El gadeliano exclamó:

—¿Puede un hombre que no sea un psyllio o un indio negro hablar con amor a una serpiente venenosa? La serpiente no se dejaría engañar, y el hombre moriría.

—Hagamos la prueba —dijo el psyllio.

Salió con ellos al desierto, más o menos una milla, y luego se agachó y empezó a cantar de una extraña manera. De pronto las serpientes negras y los áspides empezaron a acercarse a él, rozando la arena. Se inclinó, las recogió una tras otra y dijo a Jesús, que estaba a su lado, sin miedo:

—Mira, ¿no es hermosa ésta, y no lo es aquélla? Sus agudos colmillos blancos, sus ojos brillantes, el diseño de sus escamas, su flexibilidad… Señor, ahora diré la palabra del amor: repítela conmigo. —Dijo suavemente la palabra, y las serpientes se enroscaron pacíficamente en los pliegues de sus vestiduras.

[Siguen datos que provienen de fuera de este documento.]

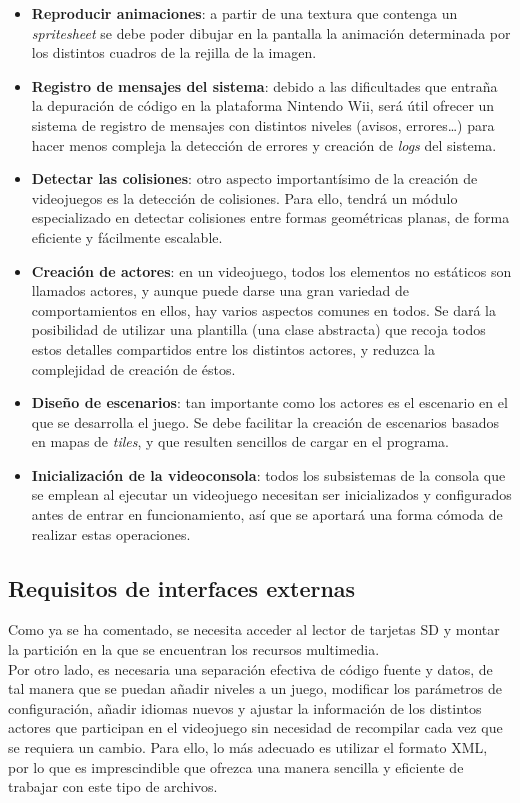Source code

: \begin{itemize}
\item \textbf{Reproducir animaciones}: a partir de una textura que contenga un \emph{spritesheet} se debe poder dibujar en la pantalla la animación determinada por los distintos cuadros de la rejilla de la imagen.
\item \textbf{Registro de mensajes del sistema}: debido a las dificultades que entraña la depuración de código en la plataforma Nintendo Wii, será útil ofrecer un sistema de registro de mensajes con distintos niveles (avisos, errores\ldots) para hacer menos compleja la detección de errores y creación de \emph{logs} del sistema.
\item \textbf{Detectar las colisiones}: otro aspecto importantísimo de la creación de videojuegos es la detección de colisiones. Para ello,  tendrá un módulo especializado en detectar colisiones entre formas geométricas planas, de forma eficiente y fácilmente escalable.
\item \textbf{Creación de actores}: en un videojuego, todos los elementos no estáticos son llamados actores, y aunque puede darse una gran variedad de comportamientos en ellos, hay varios aspectos comunes en todos. Se dará la posibilidad de utilizar una plantilla (una clase abstracta) que recoja todos estos detalles compartidos entre los distintos actores, y reduzca la complejidad de creación de éstos.
\item \textbf{Diseño de escenarios}: tan importante como los actores es el escenario en el que se desarrolla el juego. Se debe facilitar la creación de escenarios basados en mapas de \emph{tiles}, y que resulten sencillos de cargar en el programa.
\item \textbf{Inicialización de la videoconsola}: todos los subsistemas de la consola que se emplean al ejecutar un videojuego necesitan ser inicializados y configurados antes de entrar en funcionamiento, así que se aportará una forma cómoda de realizar estas operaciones.
\end{itemize}

\subsection{Requisitos de interfaces externas}

Como ya se ha comentado, se necesita acceder al lector de tarjetas SD y montar la partición en la que se encuentran los recursos multimedia.\\

Por otro lado, es necesaria una separación efectiva de código fuente y datos, de tal manera que se puedan añadir niveles a un juego, modificar los parámetros de configuración, añadir idiomas nuevos y ajustar la información de los distintos actores que participan en el videojuego sin necesidad de recompilar cada vez que se requiera un cambio. Para ello, lo más adecuado es utilizar el formato XML, por lo que es imprescindible que  ofrezca una manera sencilla y eficiente de trabajar con este tipo de archivos.

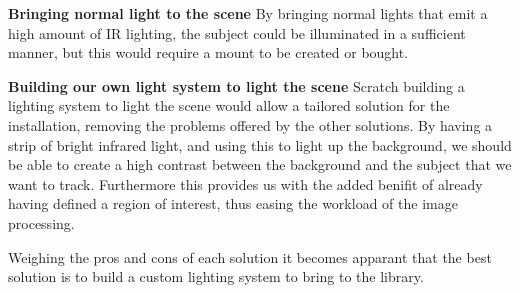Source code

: \textbf{Bringing normal light to the scene} 
By bringing normal lights that emit a high amount of IR lighting, the subject could be illuminated in a sufficient manner, but this would require a mount to be created or bought.

\textbf{Building our own light system to light the scene}
Scratch building a lighting system to light the scene would allow a tailored solution for the installation, removing the problems offered by the other solutions. By having a strip of bright infrared light, and using this to light up the background, we should be able to create a high contrast between the background and the subject that we want to track. Furthermore this provides us with the added benifit of already having defined a region of interest, thus easing the workload of the image processing. 

Weighing the pros and cons of each solution it becomes apparant that the best solution is to build a custom lighting system to bring to the library. 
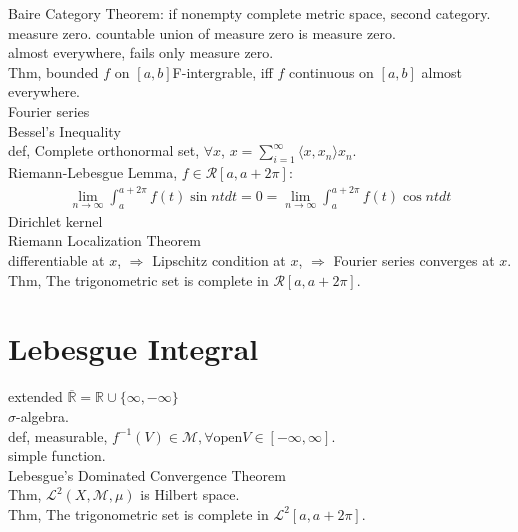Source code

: \documentclass[paper=a4, fontsize=11pt]{scrartcl} %
\numberwithin{equation}{section} %
\numberwithin{figure}{section} %
\numberwithin{table}{section} %
\begin{document}
Baire Category Theorem: if nonempty complete metric space, second category.\\
measure zero. countable union of measure zero is measure zero.\\
almost everywhere, fails only measure zero.\\
Thm, bounded $f$ on $[a,b] $F-intergrable, iff $f$ continuous on $[a,b]$ almost everywhere.\\
Fourier series\\
Bessel's Inequality\\
def, Complete orthonormal set, $\forall x$, $x= \sum_{i=1}^\infty\langle x,x_n\rangle x_n$.\\
Riemann-Lebesgue Lemma, $f\in\mathcal{R}[a,a+2\pi]$:
\begin{align}
	\lim_{n\rightarrow \infty} \int_a^{a+2\pi}f(t)\sin {nt} dt=0=\lim_{n\rightarrow \infty} \int_a^{a+2\pi}f(t)\cos {nt} dt
\end{align} 
Dirichlet kernel\\
Riemann Localization Theorem\\
differentiable at $x$, $\Rightarrow$ Lipschitz condition at $x$, $\Rightarrow$ Fourier series converges at $x$.\\
Thm, The trigonometric set is complete in $\mathcal{R}[a,a+2\pi]$.\\

\section{Lebesgue Integral}
extended $\overline{\mathbb{R}} = \mathbb{R}\cup \{\infty,-\infty\}$\\
$\sigma$-algebra.\\
def, measurable, $f^{-1}(V)\in \mathcal{M}, \forall \text{open} V\in[-\infty,\infty]$.\\
simple function.\\
Lebesgue's Dominated Convergence Theorem\\
Thm, $\mathcal{L}^2(X,\mathcal{M},\mu)$ is Hilbert space.\\
Thm, The trigonometric set is complete in $\mathcal{L}^2[a,a+2\pi]$.\\
\end{document}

Jesús repitió la palabra, extendió la mano hacia un áspid, lo tomó y acaricio.

—Deja que se enrosque en tu cuello, señor.

Jesús lo hizo así.

El psyllio dijo al áspid:

—Vete, y di a tus amigos que han encontrado un nuevo aliado, un hebreo.

El áspid se deslizó al desierto y, a partir de ese momento, Jesús tuvo dominio sobre las serpientes; poco antes de ser crucificado comunicó a sus discípulos la palabra del psyllio.

Pero el gadeliano se abstuvo de seguir el ejemplo de Jesús. Dijo:

—No necesito esa palabra. No hay serpientes en mi país, porque mi antepasado Gadelos las expulsó con su vara.

Cuando Jesús y el gadeliano se separaron, intercambiaron símbolos de afecto. El gadeliano partió al África, y Jesús regresó a Nazaret, a la carpintería y a meditar en todo lo que había aprendido. Se habían puesto de acuerdo en una cosa: si alguno de los dos era expulsado de su propia tierra, se refugiaría en la del otro.